Two of the beakers required glass supports
Height: 30.100 cm (max.)
Gift of Revd Charles T.E. Whateley
M&ME 1883,12-14,13-16
Room 41: Europe AD 300-1100
Four glass claw beakers
Anglo-Saxon, late 6th century
AD
From the princely burial at Taplow,
Buckinghamshire
The princely burial at Taplow contained a range of high-status possessions including these four claw beakers made from clear olive green glass. These were found in three separate areas of the burial. One lay beyond the feet of the dead man, near a drinking horn, a set of gaming pieces and a musical instrument; two were found in a container placed over the knees, together with two more drinking horns, and the fourth was found on the left of the body at shoulder level, close to a remarkable cast bronze pedestal bowl made in the eastern Mediterranean.
The two beakers on the right of the picture are a matching pair.

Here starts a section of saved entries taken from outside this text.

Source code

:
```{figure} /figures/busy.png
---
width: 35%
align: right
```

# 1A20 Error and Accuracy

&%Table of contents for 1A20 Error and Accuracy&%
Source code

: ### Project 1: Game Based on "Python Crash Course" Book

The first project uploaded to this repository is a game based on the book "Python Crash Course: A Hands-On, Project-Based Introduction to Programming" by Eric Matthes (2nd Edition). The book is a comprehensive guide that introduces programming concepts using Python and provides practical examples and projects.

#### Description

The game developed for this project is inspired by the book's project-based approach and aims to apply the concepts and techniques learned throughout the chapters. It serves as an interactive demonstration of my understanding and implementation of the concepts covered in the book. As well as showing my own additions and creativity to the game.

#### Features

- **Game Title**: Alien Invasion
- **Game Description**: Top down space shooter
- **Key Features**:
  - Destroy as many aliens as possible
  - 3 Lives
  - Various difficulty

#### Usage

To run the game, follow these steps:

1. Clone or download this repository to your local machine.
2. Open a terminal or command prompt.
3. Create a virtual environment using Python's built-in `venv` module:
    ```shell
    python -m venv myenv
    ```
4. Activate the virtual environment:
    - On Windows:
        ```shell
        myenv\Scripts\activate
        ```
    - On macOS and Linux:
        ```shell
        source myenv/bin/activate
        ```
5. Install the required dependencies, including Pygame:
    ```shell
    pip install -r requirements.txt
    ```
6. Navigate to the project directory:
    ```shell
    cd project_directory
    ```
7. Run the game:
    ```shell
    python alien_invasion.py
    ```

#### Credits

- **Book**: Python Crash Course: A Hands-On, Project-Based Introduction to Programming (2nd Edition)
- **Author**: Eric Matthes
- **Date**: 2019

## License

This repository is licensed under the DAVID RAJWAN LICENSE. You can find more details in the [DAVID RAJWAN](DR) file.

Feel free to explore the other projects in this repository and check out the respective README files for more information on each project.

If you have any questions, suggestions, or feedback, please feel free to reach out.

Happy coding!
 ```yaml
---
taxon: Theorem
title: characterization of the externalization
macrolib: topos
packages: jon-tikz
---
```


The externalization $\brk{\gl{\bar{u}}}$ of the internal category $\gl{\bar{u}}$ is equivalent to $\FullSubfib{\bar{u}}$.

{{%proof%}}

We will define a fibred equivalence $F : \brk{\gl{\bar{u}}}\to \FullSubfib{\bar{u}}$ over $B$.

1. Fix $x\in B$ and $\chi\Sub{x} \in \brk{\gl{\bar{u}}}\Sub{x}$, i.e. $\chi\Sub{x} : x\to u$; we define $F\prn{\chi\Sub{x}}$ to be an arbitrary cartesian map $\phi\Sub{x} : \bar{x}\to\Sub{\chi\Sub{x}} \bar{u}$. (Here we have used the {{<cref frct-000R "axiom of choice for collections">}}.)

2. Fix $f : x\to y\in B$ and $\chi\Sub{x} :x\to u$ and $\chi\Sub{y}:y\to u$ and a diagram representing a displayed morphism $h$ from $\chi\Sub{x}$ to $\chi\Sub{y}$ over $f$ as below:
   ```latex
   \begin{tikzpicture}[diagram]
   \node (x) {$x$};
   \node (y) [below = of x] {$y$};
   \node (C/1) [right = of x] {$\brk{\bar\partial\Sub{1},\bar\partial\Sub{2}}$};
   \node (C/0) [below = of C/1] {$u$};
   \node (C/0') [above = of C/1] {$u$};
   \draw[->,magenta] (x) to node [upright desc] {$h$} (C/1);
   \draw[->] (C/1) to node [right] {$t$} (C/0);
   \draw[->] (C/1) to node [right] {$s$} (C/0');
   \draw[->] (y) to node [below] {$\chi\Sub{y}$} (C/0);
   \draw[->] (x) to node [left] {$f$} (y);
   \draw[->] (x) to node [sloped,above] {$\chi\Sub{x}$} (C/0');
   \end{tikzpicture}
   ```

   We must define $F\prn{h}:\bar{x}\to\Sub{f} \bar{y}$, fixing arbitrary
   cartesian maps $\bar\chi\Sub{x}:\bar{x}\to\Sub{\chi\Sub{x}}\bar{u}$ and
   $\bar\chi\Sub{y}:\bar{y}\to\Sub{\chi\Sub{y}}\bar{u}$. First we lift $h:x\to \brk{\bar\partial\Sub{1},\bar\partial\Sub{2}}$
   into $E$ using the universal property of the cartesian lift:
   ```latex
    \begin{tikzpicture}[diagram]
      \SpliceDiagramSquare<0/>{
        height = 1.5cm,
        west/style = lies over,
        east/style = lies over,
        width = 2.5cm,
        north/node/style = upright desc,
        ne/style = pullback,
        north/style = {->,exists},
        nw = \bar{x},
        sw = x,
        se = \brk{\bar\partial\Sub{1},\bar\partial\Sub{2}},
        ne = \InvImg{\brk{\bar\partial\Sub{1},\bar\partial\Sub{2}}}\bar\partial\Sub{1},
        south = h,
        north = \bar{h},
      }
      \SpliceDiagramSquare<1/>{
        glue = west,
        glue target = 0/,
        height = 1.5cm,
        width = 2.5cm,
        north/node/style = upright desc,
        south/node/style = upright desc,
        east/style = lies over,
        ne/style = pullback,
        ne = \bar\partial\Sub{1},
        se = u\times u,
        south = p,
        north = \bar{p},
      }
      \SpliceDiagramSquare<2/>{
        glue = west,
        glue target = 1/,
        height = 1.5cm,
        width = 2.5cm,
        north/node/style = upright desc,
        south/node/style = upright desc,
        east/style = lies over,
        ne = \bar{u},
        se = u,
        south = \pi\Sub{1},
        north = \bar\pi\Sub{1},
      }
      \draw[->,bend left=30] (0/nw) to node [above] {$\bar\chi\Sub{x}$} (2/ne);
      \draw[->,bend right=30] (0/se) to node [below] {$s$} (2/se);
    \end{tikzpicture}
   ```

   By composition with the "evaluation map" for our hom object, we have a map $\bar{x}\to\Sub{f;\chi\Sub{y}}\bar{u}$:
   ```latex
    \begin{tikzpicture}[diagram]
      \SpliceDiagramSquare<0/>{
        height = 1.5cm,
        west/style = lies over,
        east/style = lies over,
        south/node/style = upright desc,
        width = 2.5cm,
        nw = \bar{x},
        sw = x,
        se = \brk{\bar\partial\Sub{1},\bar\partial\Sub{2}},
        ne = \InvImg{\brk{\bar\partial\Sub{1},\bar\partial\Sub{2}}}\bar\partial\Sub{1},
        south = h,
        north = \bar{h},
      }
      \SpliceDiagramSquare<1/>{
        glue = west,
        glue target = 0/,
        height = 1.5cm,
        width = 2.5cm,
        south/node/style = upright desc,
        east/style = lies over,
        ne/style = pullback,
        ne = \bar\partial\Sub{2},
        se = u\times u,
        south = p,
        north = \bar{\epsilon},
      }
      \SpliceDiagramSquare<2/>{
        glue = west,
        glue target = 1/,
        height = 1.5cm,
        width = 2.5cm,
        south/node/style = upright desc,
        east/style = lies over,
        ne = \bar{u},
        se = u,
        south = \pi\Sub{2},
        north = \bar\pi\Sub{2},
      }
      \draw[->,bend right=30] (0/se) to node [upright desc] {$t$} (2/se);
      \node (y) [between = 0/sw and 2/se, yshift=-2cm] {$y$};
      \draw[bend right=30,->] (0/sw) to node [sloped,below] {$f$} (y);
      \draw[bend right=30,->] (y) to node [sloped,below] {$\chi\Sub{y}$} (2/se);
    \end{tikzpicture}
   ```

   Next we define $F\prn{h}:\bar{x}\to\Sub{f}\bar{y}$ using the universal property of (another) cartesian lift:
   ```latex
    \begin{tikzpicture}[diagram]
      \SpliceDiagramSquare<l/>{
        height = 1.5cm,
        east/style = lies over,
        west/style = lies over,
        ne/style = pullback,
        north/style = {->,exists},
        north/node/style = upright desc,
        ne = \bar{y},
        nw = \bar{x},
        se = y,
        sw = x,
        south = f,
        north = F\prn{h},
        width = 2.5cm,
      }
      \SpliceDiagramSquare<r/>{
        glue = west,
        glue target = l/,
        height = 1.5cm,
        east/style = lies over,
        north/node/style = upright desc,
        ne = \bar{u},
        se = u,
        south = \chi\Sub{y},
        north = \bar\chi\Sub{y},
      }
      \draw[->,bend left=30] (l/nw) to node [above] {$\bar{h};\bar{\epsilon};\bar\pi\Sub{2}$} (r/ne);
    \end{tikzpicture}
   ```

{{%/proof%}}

They have a slashed trail on the claws and a simple slashed band separating the neck from the body. The neck is ornamented with a fine spiral trail that winds sixteen times around the neck. The body cone is also ornamented with a fine spiral trail of sixteen turns.
The two beakers on the left of the picture are taller and narrow with a fine 16-turn spiral trail on the neck separated from the body of the cone by a heavily slashed trail. One beaker also has additional whorls of glass placed centrally between the tops of the upper tier of claws. The bases are made from separate discs of glass (unlike the other pair).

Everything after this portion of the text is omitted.